I’ve had a few realizations recently that have affected me deeply. One will never be talked about here but it is something which I absolutely cannot stand about myself. Perhaps it can change as it is a fairly recent phenomena.

The other has been building over time but has only recently found full expression. It, too, was fairly devastating for a while. I have since realized that, although true, it was only one side of the story. The other side, which I had been telling myself and many others, is also true.

Despite my continuing education being a way to avoid facing much about the state of my life, it still serves all of the more positive reasons that I have espoused. And those reasons will serve my patrons, my employer, and myself quite well.

In the meantime, I am about through with “school.” Although my education does not match most of those who have been (somewhat rightfully) complaining about the state of LIS education in the blogosphere, and elsewhere, it is starting to grate on me. In my case, it is not the content of LIS or any other discipline. It is school. Although I have an amazing department and set of professors and instructors who almost never give busy work or meaningless assignments or other kinds of assignments to be derided, I nonetheless could care less about doing most of my assignments.

I simply want to read and to discuss what I’ve read with folks who have also read and care about the issues involved. I don’t care if they agree with me either. Just make me think. Of course, I also want to spend time with people who think somewhat along the same lines as I do so that we may jointly attack issues and problems of merit.

Friday I turned in a midterm that almost had something along the lines of “I simply do not care” as answers for a few of the questions. I managed to do a little better than that because I am a big boy and do, on some level, care. This is not to say that I think any of the questions are meaningless, unimportant, or even busy work. I know that they are important and meaningful questions, and I greatly appreciate and respect that fact. But, personally, I could care less if tic-tac-toe can be modeled as a DFA or not. Nor do I particularly care why, and how many states it might require. Important? Yes. Meaningful? Yes. But those questions are for theorists of computer science to answer. And that person is not me.
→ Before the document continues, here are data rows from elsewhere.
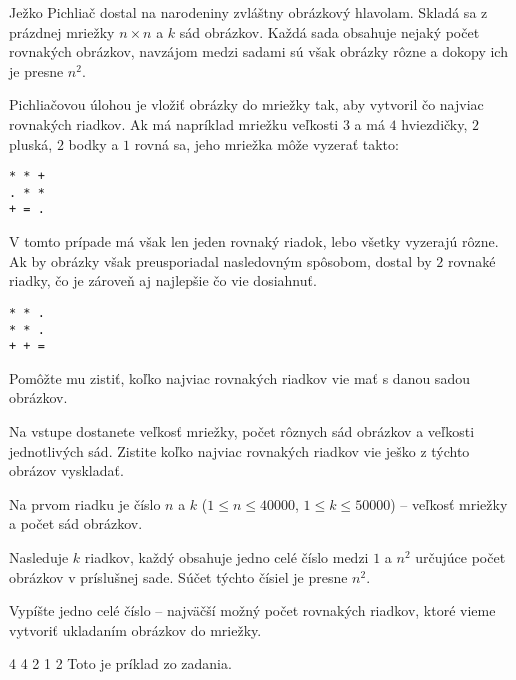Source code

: 




Ježko Pichliač dostal na narodeniny zvláštny obrázkový hlavolam. Skladá sa z prázdnej mriežky
$n\times n$ a $k$ sád obrázkov. Každá sada obsahuje nejaký počet rovnakých obrázkov, navzájom medzi
sadami sú však obrázky rôzne a dokopy ich je presne $n^2$.

Pichliačovou úlohou je vložiť obrázky do mriežky tak, aby vytvoril čo najviac rovnakých riadkov. Ak
má napríklad mriežku veľkosti $3$ a má $4$ hviezdičky, $2$ pluská, $2$ bodky a $1$ rovná sa, jeho
mriežka môže vyzerať takto:

\begin{verbatim}
* * +
. * *
+ = .
\end{verbatim}

V tomto prípade má však len jeden rovnaký riadok, lebo všetky vyzerajú rôzne. Ak by obrázky však
preusporiadal nasledovným spôsobom, dostal by $2$ rovnaké riadky, čo je zároveň aj najlepšie čo vie
dosiahnuť.

\begin{verbatim}
* * .
* * .
+ + =
\end{verbatim}

Pomôžte mu zistiť, koľko najviac rovnakých riadkov vie mať s danou sadou obrázkov.


Na vstupe dostanete veľkosť mriežky, počet rôznych sád obrázkov a veľkosti jednotlivých sád. Zistite
koľko najviac rovnakých riadkov vie ješko z týchto obrázov vyskladať.


Na prvom riadku je číslo $n$ a $k$ ($1\leq n \leq 40000$, $1 \leq k \leq 50000$) -- veľkosť mriežky
a počet sád obrázkov.

Nasleduje $k$ riadkov, každý obsahuje jedno celé číslo medzi $1$ a $n^2$ určujúce počet obrázkov v
príslušnej sade. Súčet týchto čísiel je presne $n^2$.


Vypíšte jedno celé číslo -- najväčší možný počet rovnakých riadkov, ktoré vieme vytvoriť ukladaním
obrázkov do mriežky.


 4
4
2
1
2
\komentar
Toto je príklad zo zadania.
\koniec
Now I know (or at least feel) that that attitude is wrong. I especially feel bad since the person who almost received such an answer is the one who wrote and presented me with an award at my MLS graduation. I feel as if I am letting him down. I do not like that at all. But the mind leads one into painful territory when it goes into self-preservation mode.

So it is definitely time to get out of full-time school. Thankfully (God, I can’t believe I just said that), I am almost there. I have hopefully (awaiting confirmation) moved my Python class back from 4 to 2 hours meaning I won’t have to do a final project. So I have a few more small programs to write and a small final, I think. This leaves me a tad freer to keep reading what I am interested in, particularly towards my CAS project topic.
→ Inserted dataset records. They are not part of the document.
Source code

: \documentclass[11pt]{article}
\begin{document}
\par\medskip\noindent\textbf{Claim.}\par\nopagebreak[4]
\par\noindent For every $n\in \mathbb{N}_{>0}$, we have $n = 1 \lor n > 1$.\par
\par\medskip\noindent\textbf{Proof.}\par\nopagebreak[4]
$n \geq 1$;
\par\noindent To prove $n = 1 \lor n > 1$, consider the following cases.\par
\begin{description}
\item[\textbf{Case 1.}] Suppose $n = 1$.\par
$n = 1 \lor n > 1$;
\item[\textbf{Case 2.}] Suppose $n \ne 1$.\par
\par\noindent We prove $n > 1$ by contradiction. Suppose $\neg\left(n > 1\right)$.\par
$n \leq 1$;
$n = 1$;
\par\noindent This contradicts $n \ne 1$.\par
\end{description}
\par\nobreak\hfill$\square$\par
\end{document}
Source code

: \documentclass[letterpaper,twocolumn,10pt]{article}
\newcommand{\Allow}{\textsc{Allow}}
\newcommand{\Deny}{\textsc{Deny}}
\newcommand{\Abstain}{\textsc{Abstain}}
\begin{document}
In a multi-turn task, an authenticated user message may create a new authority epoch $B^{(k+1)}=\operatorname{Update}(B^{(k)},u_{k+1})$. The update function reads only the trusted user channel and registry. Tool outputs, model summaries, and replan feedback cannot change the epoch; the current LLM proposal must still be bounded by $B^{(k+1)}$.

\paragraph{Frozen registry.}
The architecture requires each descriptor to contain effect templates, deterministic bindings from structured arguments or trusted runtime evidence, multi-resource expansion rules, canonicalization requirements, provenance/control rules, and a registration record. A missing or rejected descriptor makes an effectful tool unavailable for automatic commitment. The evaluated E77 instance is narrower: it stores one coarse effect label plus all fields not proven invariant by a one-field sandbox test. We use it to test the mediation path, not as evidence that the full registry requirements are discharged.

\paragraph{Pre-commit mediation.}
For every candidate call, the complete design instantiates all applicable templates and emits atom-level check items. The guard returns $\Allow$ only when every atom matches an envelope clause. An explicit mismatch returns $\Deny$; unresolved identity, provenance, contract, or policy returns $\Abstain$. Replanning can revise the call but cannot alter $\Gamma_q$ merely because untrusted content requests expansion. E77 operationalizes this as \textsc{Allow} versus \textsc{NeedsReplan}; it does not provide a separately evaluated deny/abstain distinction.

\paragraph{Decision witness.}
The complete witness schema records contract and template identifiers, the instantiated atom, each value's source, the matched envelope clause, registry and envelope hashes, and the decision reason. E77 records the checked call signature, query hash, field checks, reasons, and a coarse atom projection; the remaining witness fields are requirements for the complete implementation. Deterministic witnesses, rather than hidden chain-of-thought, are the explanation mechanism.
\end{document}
Of course, I will need to do my bibliography for Dr. Krummel. Now I’m pretty certain that I won’t want to do that either. But I’m fairly certain that I can motivate myself since it is pretty important towards making progress on my CAS project.

After that it is just my CAS project in the Spring. I am going to try and sit in a class or two, though. Allen Renear is teaching a class on Ontology development and Kathryn and Pauline Cochrane are having a seminar on Subject access.
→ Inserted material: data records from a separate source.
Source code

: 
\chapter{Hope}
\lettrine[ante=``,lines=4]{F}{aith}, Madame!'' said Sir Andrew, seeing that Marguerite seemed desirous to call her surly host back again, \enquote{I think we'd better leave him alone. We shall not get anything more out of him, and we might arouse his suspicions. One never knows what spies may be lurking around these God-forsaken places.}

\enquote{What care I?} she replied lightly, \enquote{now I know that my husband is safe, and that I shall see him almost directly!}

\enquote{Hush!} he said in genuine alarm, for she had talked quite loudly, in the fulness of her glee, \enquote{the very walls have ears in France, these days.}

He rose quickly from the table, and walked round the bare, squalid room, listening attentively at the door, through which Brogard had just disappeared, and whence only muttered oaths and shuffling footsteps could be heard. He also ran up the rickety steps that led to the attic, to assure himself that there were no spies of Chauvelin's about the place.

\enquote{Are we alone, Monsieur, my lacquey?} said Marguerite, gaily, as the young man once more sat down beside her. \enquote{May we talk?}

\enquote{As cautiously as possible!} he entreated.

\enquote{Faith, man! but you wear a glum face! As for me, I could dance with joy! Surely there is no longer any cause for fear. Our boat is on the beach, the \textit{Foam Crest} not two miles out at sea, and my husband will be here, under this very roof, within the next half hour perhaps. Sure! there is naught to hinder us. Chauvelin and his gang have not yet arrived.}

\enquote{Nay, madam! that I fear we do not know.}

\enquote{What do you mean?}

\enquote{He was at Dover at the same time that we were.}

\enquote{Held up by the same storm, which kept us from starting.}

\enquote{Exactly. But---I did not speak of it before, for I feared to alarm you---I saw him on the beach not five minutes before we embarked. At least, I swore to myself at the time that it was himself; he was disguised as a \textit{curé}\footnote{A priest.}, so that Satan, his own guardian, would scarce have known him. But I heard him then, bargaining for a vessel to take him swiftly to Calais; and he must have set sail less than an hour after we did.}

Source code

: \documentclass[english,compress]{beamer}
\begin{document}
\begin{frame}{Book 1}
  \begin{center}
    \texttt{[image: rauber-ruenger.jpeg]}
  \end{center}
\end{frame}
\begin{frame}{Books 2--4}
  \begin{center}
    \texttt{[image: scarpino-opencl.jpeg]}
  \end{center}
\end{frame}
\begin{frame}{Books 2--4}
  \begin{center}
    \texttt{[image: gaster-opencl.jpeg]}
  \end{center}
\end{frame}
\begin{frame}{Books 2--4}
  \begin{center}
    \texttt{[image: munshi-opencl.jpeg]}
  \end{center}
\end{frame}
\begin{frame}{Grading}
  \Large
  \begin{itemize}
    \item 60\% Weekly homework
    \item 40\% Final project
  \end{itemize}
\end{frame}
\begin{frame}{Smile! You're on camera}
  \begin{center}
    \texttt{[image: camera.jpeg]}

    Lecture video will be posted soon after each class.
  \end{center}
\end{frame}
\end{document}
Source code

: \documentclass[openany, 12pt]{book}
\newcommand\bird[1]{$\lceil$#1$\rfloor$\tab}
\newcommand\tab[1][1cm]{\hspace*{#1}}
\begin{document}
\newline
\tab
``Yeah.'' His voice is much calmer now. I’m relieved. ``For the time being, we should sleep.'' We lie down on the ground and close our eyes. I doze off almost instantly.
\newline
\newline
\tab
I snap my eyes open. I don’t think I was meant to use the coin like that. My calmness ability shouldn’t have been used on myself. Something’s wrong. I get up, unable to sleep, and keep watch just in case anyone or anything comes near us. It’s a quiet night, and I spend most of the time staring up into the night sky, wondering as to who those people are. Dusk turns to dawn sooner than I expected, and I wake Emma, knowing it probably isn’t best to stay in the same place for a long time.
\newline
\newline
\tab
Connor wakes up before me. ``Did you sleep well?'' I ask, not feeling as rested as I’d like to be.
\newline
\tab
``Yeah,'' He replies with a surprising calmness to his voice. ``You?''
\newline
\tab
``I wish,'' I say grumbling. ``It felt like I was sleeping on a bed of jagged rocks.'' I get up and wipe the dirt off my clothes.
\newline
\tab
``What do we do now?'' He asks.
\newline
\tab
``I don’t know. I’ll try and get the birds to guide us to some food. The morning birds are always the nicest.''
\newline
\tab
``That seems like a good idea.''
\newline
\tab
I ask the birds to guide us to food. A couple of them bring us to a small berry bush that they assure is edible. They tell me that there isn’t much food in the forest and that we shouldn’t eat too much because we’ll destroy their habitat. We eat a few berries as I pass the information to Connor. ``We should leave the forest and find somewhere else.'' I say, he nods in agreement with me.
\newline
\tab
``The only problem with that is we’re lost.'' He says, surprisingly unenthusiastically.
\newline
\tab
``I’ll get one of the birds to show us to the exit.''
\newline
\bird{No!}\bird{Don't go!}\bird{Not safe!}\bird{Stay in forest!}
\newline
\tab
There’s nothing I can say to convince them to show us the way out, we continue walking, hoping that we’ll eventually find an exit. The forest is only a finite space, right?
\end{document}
590OD’s description is not in the catalog yet, but here’s the one for 590SA:

An advanced topics seminar in subject access that covers a range of topics including aspects of the traditional bibliographic canon, Hjorland’s philosophical challenges to universal subject access, ongoing discussions at the Library of Congress about Library of Congress Subject Headings, experimentations with hybrid folksonomic and taxonomic approaches, as well as case studies of how enhanced subject access can increase ROI in business and industry.

Hey! This is the first time I actually read the course description (as it matters not to my desire to sit in) and see? See? Hjørland. I need to be there. Of course, all the other clauses are good enough justification, too.

Some of you may be wondering why in the hell I’d want to sit in on more classes if I am fed up with school. Fair enough. But I said sit in, as in unofficially audit. I know Allen is fine with it. I am hoping Pauline and Kathryn will be. I can go and listen. I can prepare if I want to. And I can participate once in a great while when I can no longer sit on my hands and/or keep my mouth shut.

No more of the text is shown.